[Collected data]
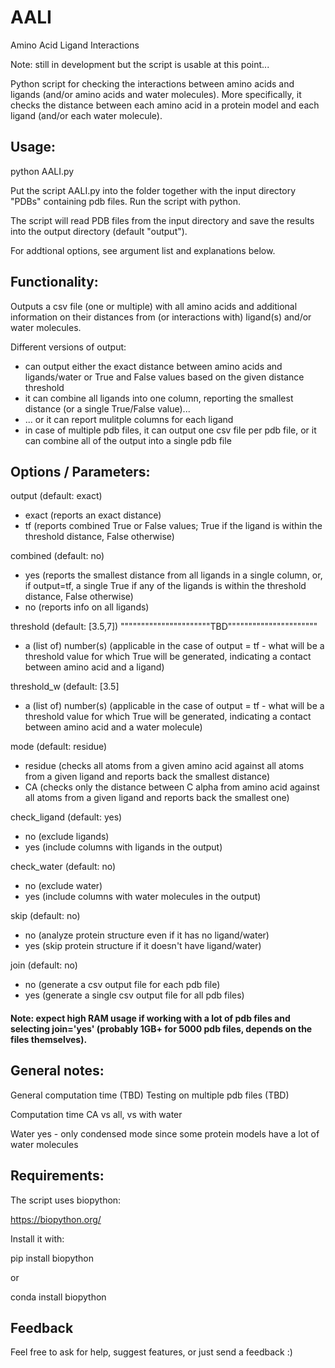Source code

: # AALI

Amino Acid Ligand Interactions

Note: still in development but the script is usable at this point...

Python script for checking the interactions between amino acids and ligands (and/or amino acids and water molecules).
More specifically, it checks the distance between each amino acid in a protein model and each ligand (and/or each water molecule).

## Usage:

python AALI.py

Put the script AALI.py into the folder together with the input directory "PDBs" containing pdb files. Run the script with python.

The script will read PDB files from the input directory and save the results into the output directory (default "output").

For addtional options, see argument list and explanations below.

## Functionality:

Outputs a csv file (one or multiple) with all amino acids and additional information on their distances from (or interactions with) ligand(s) and/or water molecules.

Different versions of output:

- can output either the exact distance between amino acids and ligands/water or True and False values based on the given distance threshold
- it can combine all ligands into one column, reporting the smallest distance (or a single True/False value)...
- ... or it can report mulitple columns for each ligand
- in case of multiple pdb files, it can output one csv file per pdb file, or it can combine all of the output into a single pdb file


## Options / Parameters:

output (default: exact)
  - exact (reports an exact distance)
  - tf (reports combined True or False values; True if the ligand is within the threshold distance, False otherwise)
  
combined (default: no)
  - yes (reports the smallest distance from all ligands in a single column, or, if output=tf, a single True if any of the ligands is within the threshold distance, False otherwise)
  - no (reports info on all ligands)
  
threshold (default: [3.5,7]) """"""""""""""""""""""TBD""""""""""""""""""""""
  - a (list of) number(s) (applicable in the case of output = tf - what will be a threshold value for which True will be generated, indicating a contact between amino acid and a ligand)
  
threshold_w (default: [3.5]
  - a (list of) number(s) (applicable in the case of output = tf - what will be a threshold value for which True will be generated, indicating a contact between amino acid and a water molecule)
  
mode (default: residue)
  - residue (checks all atoms from a given amino acid against all atoms from a given ligand and reports back the smallest distance)
  - CA (checks only the distance between C alpha from amino acid against all atoms from a given ligand and reports back the smallest one)

check_ligand (default: yes)
  - no (exclude ligands)
  - yes (include columns with ligands in the output)

check_water (default: no)
  - no (exclude water)
  - yes (include columns with water molecules in the output)
  
skip (default: no)
  - no (analyze protein structure even if it has no ligand/water)
  - yes (skip protein structure if it doesn't have ligand/water)

join (default: no)
  - no (generate a csv output file for each pdb file)
  - yes (generate a single csv output file for all pdb files)
  
#### Note: expect high RAM usage if working with a lot of pdb files and selecting join='yes' (probably 1GB+ for 5000 pdb files, depends on the files themselves).

  

## General notes:

General computation time (TBD)
Testing on multiple pdb files (TBD)

Computation time CA vs all, vs with water

Water yes - only condensed mode since some protein models have a lot of water molecules

## Requirements:

The script uses biopython:

https://biopython.org/

Install it with:

pip install biopython

or

conda install biopython

## Feedback

Feel free to ask for help, suggest features, or just send a feedback :)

*Task brief*. Excluding every picture, write out each record word for word.

*Task response*.
Source code

: # AALI

Amino Acid Ligand Interactions

Note: still in development but the script is usable at this point...

Python script for checking the interactions between amino acids and ligands (and/or amino acids and water molecules).
More specifically, it checks the distance between each amino acid in a protein model and each ligand (and/or each water molecule).

## Usage:

python AALI.py

Put the script AALI.py into the folder together with the input directory "PDBs" containing pdb files. Run the script with python.

The script will read PDB files from the input directory and save the results into the output directory (default "output").

For addtional options, see argument list and explanations below.

## Functionality:

Outputs a csv file (one or multiple) with all amino acids and additional information on their distances from (or interactions with) ligand(s) and/or water molecules.

Different versions of output:

- can output either the exact distance between amino acids and ligands/water or True and False values based on the given distance threshold
- it can combine all ligands into one column, reporting the smallest distance (or a single True/False value)...
- ... or it can report mulitple columns for each ligand
- in case of multiple pdb files, it can output one csv file per pdb file, or it can combine all of the output into a single pdb file


## Options / Parameters:

output (default: exact)
  - exact (reports an exact distance)
  - tf (reports combined True or False values; True if the ligand is within the threshold distance, False otherwise)
  
combined (default: no)
  - yes (reports the smallest distance from all ligands in a single column, or, if output=tf, a single True if any of the ligands is within the threshold distance, False otherwise)
  - no (reports info on all ligands)
  
threshold (default: [3.5,7]) """"""""""""""""""""""TBD""""""""""""""""""""""
  - a (list of) number(s) (applicable in the case of output = tf - what will be a threshold value for which True will be generated, indicating a contact between amino acid and a ligand)
  
threshold_w (default: [3.5]
  - a (list of) number(s) (applicable in the case of output = tf - what will be a threshold value for which True will be generated, indicating a contact between amino acid and a water molecule)
  
mode (default: residue)
  - residue (checks all atoms from a given amino acid against all atoms from a given ligand and reports back the smallest distance)
  - CA (checks only the distance between C alpha from amino acid against all atoms from a given ligand and reports back the smallest one)

check_ligand (default: yes)
  - no (exclude ligands)
  - yes (include columns with ligands in the output)

check_water (default: no)
  - no (exclude water)
  - yes (include columns with water molecules in the output)
  
skip (default: no)
  - no (analyze protein structure even if it has no ligand/water)
  - yes (skip protein structure if it doesn't have ligand/water)

join (default: no)
  - no (generate a csv output file for each pdb file)
  - yes (generate a single csv output file for all pdb files)
  
#### Note: expect high RAM usage if working with a lot of pdb files and selecting join='yes' (probably 1GB+ for 5000 pdb files, depends on the files themselves).

  

## General notes:

General computation time (TBD)
Testing on multiple pdb files (TBD)

Computation time CA vs all, vs with water

Water yes - only condensed mode since some protein models have a lot of water molecules

## Requirements:

The script uses biopython:

https://biopython.org/

Install it with:

pip install biopython

or

conda install biopython

## Feedback

Feel free to ask for help, suggest features, or just send a feedback :)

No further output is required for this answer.